▸ Assigned task:
Without the pictures, retype exactly the lines from the top of the entries below through the line that contains "- zhmh的Tensorboard封装包".

▸ Source data:
-- Opening Marker --

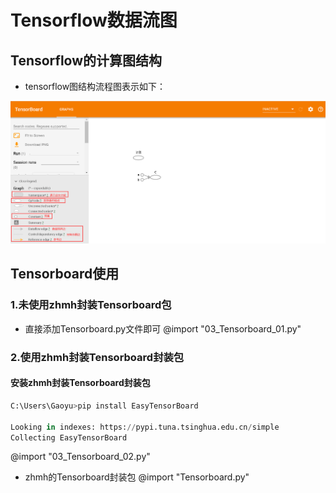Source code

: # ­­Tensorflow数据流图

## Tensorflow的计算图结构

- tensorflow图结构流程图表示如下：

![](./images/02_图结构.png)

<!-- <img src="./images/02_图结构.png"  width="10px" height="10px" /> -->
## Tensorboard使用

### 1.未使用zhmh封装Tensorboard包

- 直接添加Tensorboard.py文件即可
@import "03_Tensorboard_01.py"

### 2.使用zhmh封装Tensorboard封装包

#### 安装zhmh封装Tensorboard封装包

```python
C:\Users\Gaoyu>pip install EasyTensorBoard

Looking in indexes: https://pypi.tuna.tsinghua.edu.cn/simple
Collecting EasyTensorBoard
```

@import "03_Tensorboard_02.py"

- zhmh的Tensorboard封装包
@import "Tensorboard.py"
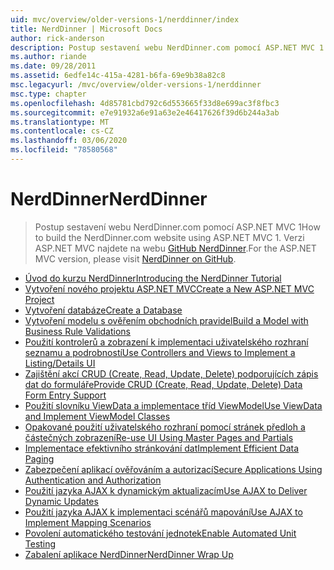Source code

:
 ```yaml
---
uid: mvc/overview/older-versions-1/nerddinner/index
title: NerdDinner | Microsoft Docs
author: rick-anderson
description: Postup sestavení webu NerdDinner.com pomocí ASP.NET MVC 1 Verzi ASP.NET MVC 3 najdete na webu GitHub nerddinner.
ms.author: riande
ms.date: 09/28/2011
ms.assetid: 6edfe14c-415a-4281-b6fa-69e9b38a82c8
msc.legacyurl: /mvc/overview/older-versions-1/nerddinner
msc.type: chapter
ms.openlocfilehash: 4d85781cbd792c6d553665f33d8e699ac3f8fbc3
ms.sourcegitcommit: e7e91932a6e91a63e2e46417626f39d6b244a3ab
ms.translationtype: MT
ms.contentlocale: cs-CZ
ms.lasthandoff: 03/06/2020
ms.locfileid: "78580568"
---
```

# <a name="nerddinner"></a><span data-ttu-id="17526-104">NerdDinner</span><span class="sxs-lookup"><span data-stu-id="17526-104">NerdDinner</span></span>

> <span data-ttu-id="17526-105">Postup sestavení webu NerdDinner.com pomocí ASP.NET MVC 1</span><span class="sxs-lookup"><span data-stu-id="17526-105">How to build the NerdDinner.com website using ASP.NET MVC 1.</span></span> <span data-ttu-id="17526-106">Verzi ASP.NET MVC najdete na webu [GitHub NerdDinner](https://github.com/AspNetMVPSamples/NerdDinner).</span><span class="sxs-lookup"><span data-stu-id="17526-106">For the ASP.NET MVC version, please visit [NerdDinner on GitHub](https://github.com/AspNetMVPSamples/NerdDinner).</span></span>

- [<span data-ttu-id="17526-107">Úvod do kurzu NerdDinner</span><span class="sxs-lookup"><span data-stu-id="17526-107">Introducing the NerdDinner Tutorial</span></span>](introducing-the-nerddinner-tutorial.md)
- [<span data-ttu-id="17526-108">Vytvoření nového projektu ASP.NET MVC</span><span class="sxs-lookup"><span data-stu-id="17526-108">Create a New ASP.NET MVC Project</span></span>](create-a-new-aspnet-mvc-project.md)
- [<span data-ttu-id="17526-109">Vytvoření databáze</span><span class="sxs-lookup"><span data-stu-id="17526-109">Create a Database</span></span>](create-a-database.md)
- [<span data-ttu-id="17526-110">Vytvoření modelu s ověřením obchodních pravidel</span><span class="sxs-lookup"><span data-stu-id="17526-110">Build a Model with Business Rule Validations</span></span>](build-a-model-with-business-rule-validations.md)
- [<span data-ttu-id="17526-111">Použití kontrolerů a zobrazení k implementaci uživatelského rozhraní seznamu a podrobností</span><span class="sxs-lookup"><span data-stu-id="17526-111">Use Controllers and Views to Implement a Listing/Details UI</span></span>](use-controllers-and-views-to-implement-a-listingdetails-ui.md)
- [<span data-ttu-id="17526-112">Zajištění akcí CRUD (Create, Read, Update, Delete) podporujících zápis dat do formuláře</span><span class="sxs-lookup"><span data-stu-id="17526-112">Provide CRUD (Create, Read, Update, Delete) Data Form Entry Support</span></span>](provide-crud-create-read-update-delete-data-form-entry-support.md)
- [<span data-ttu-id="17526-113">Použití slovníku ViewData a implementace tříd ViewModel</span><span class="sxs-lookup"><span data-stu-id="17526-113">Use ViewData and Implement ViewModel Classes</span></span>](use-viewdata-and-implement-viewmodel-classes.md)
- [<span data-ttu-id="17526-114">Opakované použití uživatelského rozhraní pomocí stránek předloh a částečných zobrazení</span><span class="sxs-lookup"><span data-stu-id="17526-114">Re-use UI Using Master Pages and Partials</span></span>](re-use-ui-using-master-pages-and-partials.md)
- [<span data-ttu-id="17526-115">Implementace efektivního stránkování dat</span><span class="sxs-lookup"><span data-stu-id="17526-115">Implement Efficient Data Paging</span></span>](implement-efficient-data-paging.md)
- [<span data-ttu-id="17526-116">Zabezpečení aplikací ověřováním a autorizací</span><span class="sxs-lookup"><span data-stu-id="17526-116">Secure Applications Using Authentication and Authorization</span></span>](secure-applications-using-authentication-and-authorization.md)
- [<span data-ttu-id="17526-117">Použití jazyka AJAX k dynamickým aktualizacím</span><span class="sxs-lookup"><span data-stu-id="17526-117">Use AJAX to Deliver Dynamic Updates</span></span>](use-ajax-to-deliver-dynamic-updates.md)
- [<span data-ttu-id="17526-118">Použití jazyka AJAX k implementaci scénářů mapování</span><span class="sxs-lookup"><span data-stu-id="17526-118">Use AJAX to Implement Mapping Scenarios</span></span>](use-ajax-to-implement-mapping-scenarios.md)
- [<span data-ttu-id="17526-119">Povolení automatického testování jednotek</span><span class="sxs-lookup"><span data-stu-id="17526-119">Enable Automated Unit Testing</span></span>](enable-automated-unit-testing.md)
- [<span data-ttu-id="17526-120">Zabalení aplikace NerdDinner</span><span class="sxs-lookup"><span data-stu-id="17526-120">NerdDinner Wrap Up</span></span>](nerddinner-wrap-up.md)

-- Closing Marker --

▸ Task result:
Source code

: # ­­Tensorflow数据流图

## Tensorflow的计算图结构

- tensorflow图结构流程图表示如下：

![](./images/02_图结构.png)

<!-- <img src="./images/02_图结构.png"  width="10px" height="10px" /> -->
## Tensorboard使用

### 1.未使用zhmh封装Tensorboard包

- 直接添加Tensorboard.py文件即可
@import "03_Tensorboard_01.py"

### 2.使用zhmh封装Tensorboard封装包

#### 安装zhmh封装Tensorboard封装包

```python
C:\Users\Gaoyu>pip install EasyTensorBoard

Looking in indexes: https://pypi.tuna.tsinghua.edu.cn/simple
Collecting EasyTensorBoard
```

@import "03_Tensorboard_02.py"

- zhmh的Tensorboard封装包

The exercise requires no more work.